§ TO DO: From the line with "same in top" to the line with "To compare the", retype every line exactly, including those two, and leave out the rest of the data below.

>>>>>

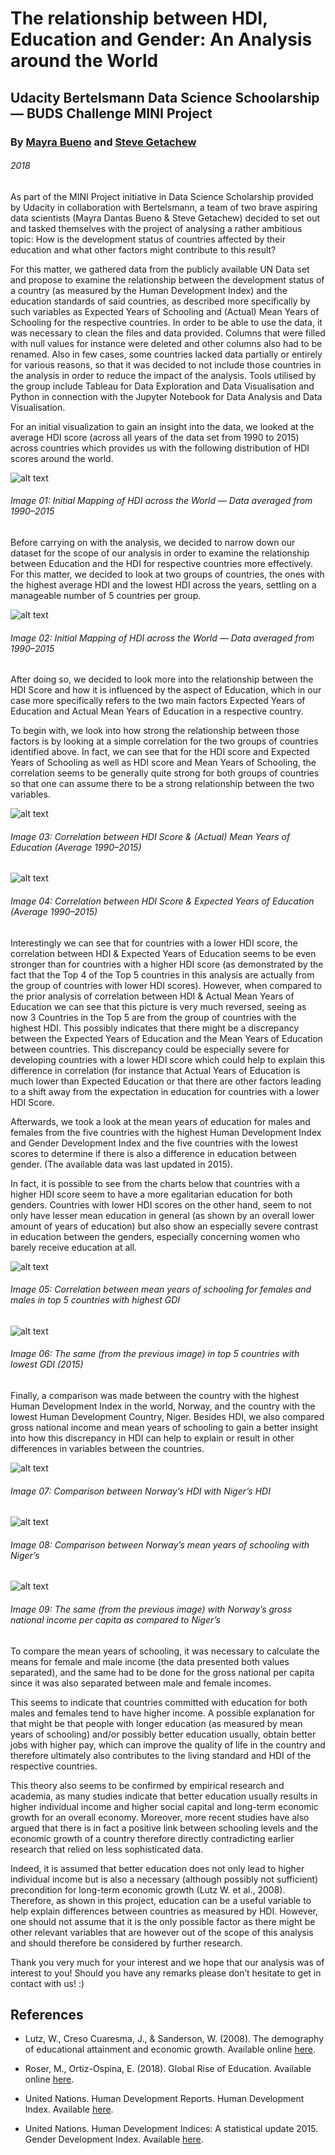 # The relationship between HDI, Education and Gender: An Analysis around the World
## Udacity Bertelsmann Data Science Schoolarship — BUDS Challenge MINI Project

### By [Mayra Bueno](https://github.com/baguy/) and [Steve Getachew](https://github.com/SteveGetachew)
###### 2018

As part of the MINI Project initiative in Data Science Scholarship provided by Udacity in collaboration with Bertelsmann, a team of two brave aspiring data scientists (Mayra Dantas Bueno & Steve Getachew) decided to set out and tasked themselves with the project of analysing a rather ambitious topic: How is the development status of countries affected by their education and what other factors might contribute to this result?

For this matter, we gathered data from the publicly available UN Data set and propose to examine the relationship between the development status of a country (as measured by the Human Development Index) and the education standards of said countries, as described more specifically by such variables as Expected Years of Schooling and (Actual) Mean Years of Schooling for the respective countries. In order to be able to use the data, it was necessary to clean the files and data provided. Columns that were filled with null values for instance were deleted and other columns also had to be renamed. Also in few cases, some countries lacked data partially or entirely for various reasons, so that it was decided to not include those countries in the analysis in order to reduce the impact of the analysis. Tools utilised by the group include Tableau for Data Exploration and Data Visualisation and Python in connection with the Jupyter Notebook for Data Analysis and Data Visualisation.

For an initial visualization to gain an insight into the data, we looked at the average HDI score (across all years of the data set from 1990 to 2015) across countries which provides us with the following distribution of HDI scores around the world.

![alt text](images/01.png "Initial Mapping of HDI across the World — Data averaged from 1990–2015")
###### Image 01: Initial Mapping of HDI across the World — Data averaged from 1990–2015

Before carrying on with the analysis, we decided to narrow down our dataset for the scope of our analysis in order to examine the relationship between Education and the HDI for respective countries more effectively. For this matter, we decided to look at two groups of countries, the ones with the highest average HDI and the lowest HDI across the years, settling on a manageable number of 5 countries per group.

![alt text](images/02.png "Top 5 Countries with Highest & Lowest Average HDI Score — Average from 1990 to 2015")
###### Image 02: Initial Mapping of HDI across the World — Data averaged from 1990–2015

After doing so, we decided to look more into the relationship between the HDI Score and how it is influenced by the aspect of Education, which in our case more specifically refers to the two main factors Expected Years of Education and Actual Mean Years of Education in a respective country.

To begin with, we look into how strong the relationship between those factors is by looking at a simple correlation for the two groups of countries identified above. In fact, we can see that for the HDI score and Expected Years of Schooling as well as HDI score and Mean Years of Schooling, the correlation seems to be generally quite strong for both groups of countries so that one can assume there to be a strong relationship between the two variables.

![alt text](images/03.png "Correlation between HDI Score & — Actual — Mean Years of Education — Average 1990–2015")
###### Image 03: Correlation between HDI Score & (Actual) Mean Years of Education (Average 1990–2015)

![alt text](images/04.png "Correlation between HDI Score & Expected Years of Education — Average 1990–2015")
###### Image 04: Correlation between HDI Score & Expected Years of Education (Average 1990–2015)

Interestingly we can see that for countries with a lower HDI score, the correlation between HDI & Expected Years of Education seems to be even stronger than for countries with a higher HDI score (as demonstrated by the fact that the Top 4 of the Top 5 countries in this analysis are actually from the group of countries with lower HDI scores). However, when compared to the prior analysis of correlation between HDI & Actual Mean Years of Education we can see that this picture is very much reversed, seeing as now 3 Countries in the Top 5 are from the group of countries with the highest HDI. This possibly indicates that there might be a discrepancy between the Expected Years of Education and the Mean Years of Education between countries. This discrepancy could be especially severe for developing countries with a lower HDI score which could help to explain this difference in correlation (for instance that Actual Years of Education is much lower than Expected Education or that there are other factors leading to a shift away from the expectation in education for countries with a lower HDI Score.

Afterwards, we took a look at the mean years of education for males and females from the five countries with the highest Human Development Index and Gender Development Index and the five countries with the lowest scores to determine if there is also a difference in education between gender. (The available data was last updated in 2015).

In fact, it is possible to see from the charts below that countries with a higher HDI score seem to have a more egalitarian education for both genders. Countries with lower HDI scores on the other hand, seem to not only have lesser mean education in general (as shown by an overall lower amount of years of education) but also show an especially severe contrast in education between the genders, especially concerning women who barely receive education at all.

![alt text](images/05.png "Correlation between mean years of schooling for females and males in top 5 countries with highest GDI")
###### Image 05: Correlation between mean years of schooling for females and males in top 5 countries with highest GDI

![alt text](images/06.png "The same in top 5 countries with lowest GDI (2015)")
###### Image 06: The same (from the previous image) in top 5 countries with lowest GDI (2015)

Finally, a comparison was made between the country with the highest Human Development Index in the world, Norway, and the country with the lowest Human Development Country, Niger. Besides HDI, we also compared gross national income and mean years of schooling to gain a better insight into how this discrepancy in HDI can help to explain or result in other differences in variables between the countries.

![alt text](images/07.png "Comparison between Norway’s HDI with Niger’s HDI")
###### Image 07: Comparison between Norway’s HDI with Niger’s HDI

![alt text](images/08.png "Comparison between Norway’s mean years of schooling with Niger’s")
###### Image 08: Comparison between Norway’s mean years of schooling with Niger’s

![alt text](images/09.png "The same with Norway’s gross national income per capita as compared to Niger’s")
###### Image 09: The same (from the previous image) with Norway’s gross national income per capita as compared to Niger’s

To compare the mean years of schooling, it was necessary to calculate the means for female and male income (the data presented both values separated), and the same had to be done for the gross national per capita since it was also separated between male and female incomes.

This seems to indicate that countries committed with education for both males and females tend to have higher income. A possible explanation for that might be that people with longer education (as measured by mean years of schooling) and/or possibly better education usually, obtain better jobs with higher pay, which can improve the quality of life in the country and therefore ultimately also contributes to the living standard and HDI of the respective countries.

This theory also seems to be confirmed by empirical research and academia, as many studies indicate that better education usually results in higher individual income and higher social capital and long-term economic growth for an overall economy. Moreover, more recent studies have also argued that there is in fact a positive link between schooling levels and the economic growth of a country therefore directly contradicting earlier research that relied on less sophisticated data.

Indeed, it is assumed that better education does not only lead to higher individual income but is also a necessary (although possibly not sufficient) precondition for long-term economic growth (Lutz W. et al., 2008). Therefore, as shown in this project, education can be a useful variable to help explain differences between countries as measured by HDI. However, one should not assume that it is the only possible factor as there might be other relevant variables that are however out of the scope of this analysis and should therefore be considered by further research.

Thank you very much for your interest and we hope that our analysis was of interest to you! Should you have any remarks please don’t hesitate to get in contact with us! :)

## References
- Lutz, W., Creso Cuaresma, J., & Sanderson, W. (2008). The demography of educational attainment and economic growth. Available online [here](http://science.sciencemag.org/content/319/5866/1047).

- Roser, M., Ortiz-Ospina, E. (2018). Global Rise of Education. Available online [here](https://ourworldindata.org/global-rise-of-education#note-34).

- United Nations. Human Development Reports. Human Development Index. Available [here](hdr.undp.org/en/data#).

- United Nations. Human Development Indices: A statistical update 2015. Gender Development Index. Available [here](data.un.org/DocumentData.aspx?id=380).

<<<<<

§ RESPONSE BELOW:
![alt text](images/06.png "The same in top 5 countries with lowest GDI (2015)")
###### Image 06: The same (from the previous image) in top 5 countries with lowest GDI (2015)

Finally, a comparison was made between the country with the highest Human Development Index in the world, Norway, and the country with the lowest Human Development Country, Niger. Besides HDI, we also compared gross national income and mean years of schooling to gain a better insight into how this discrepancy in HDI can help to explain or result in other differences in variables between the countries.

![alt text](images/07.png "Comparison between Norway’s HDI with Niger’s HDI")
###### Image 07: Comparison between Norway’s HDI with Niger’s HDI

![alt text](images/08.png "Comparison between Norway’s mean years of schooling with Niger’s")
###### Image 08: Comparison between Norway’s mean years of schooling with Niger’s

![alt text](images/09.png "The same with Norway’s gross national income per capita as compared to Niger’s")
###### Image 09: The same (from the previous image) with Norway’s gross national income per capita as compared to Niger’s

To compare the mean years of schooling, it was necessary to calculate the means for female and male income (the data presented both values separated), and the same had to be done for the gross national per capita since it was also separated between male and female incomes.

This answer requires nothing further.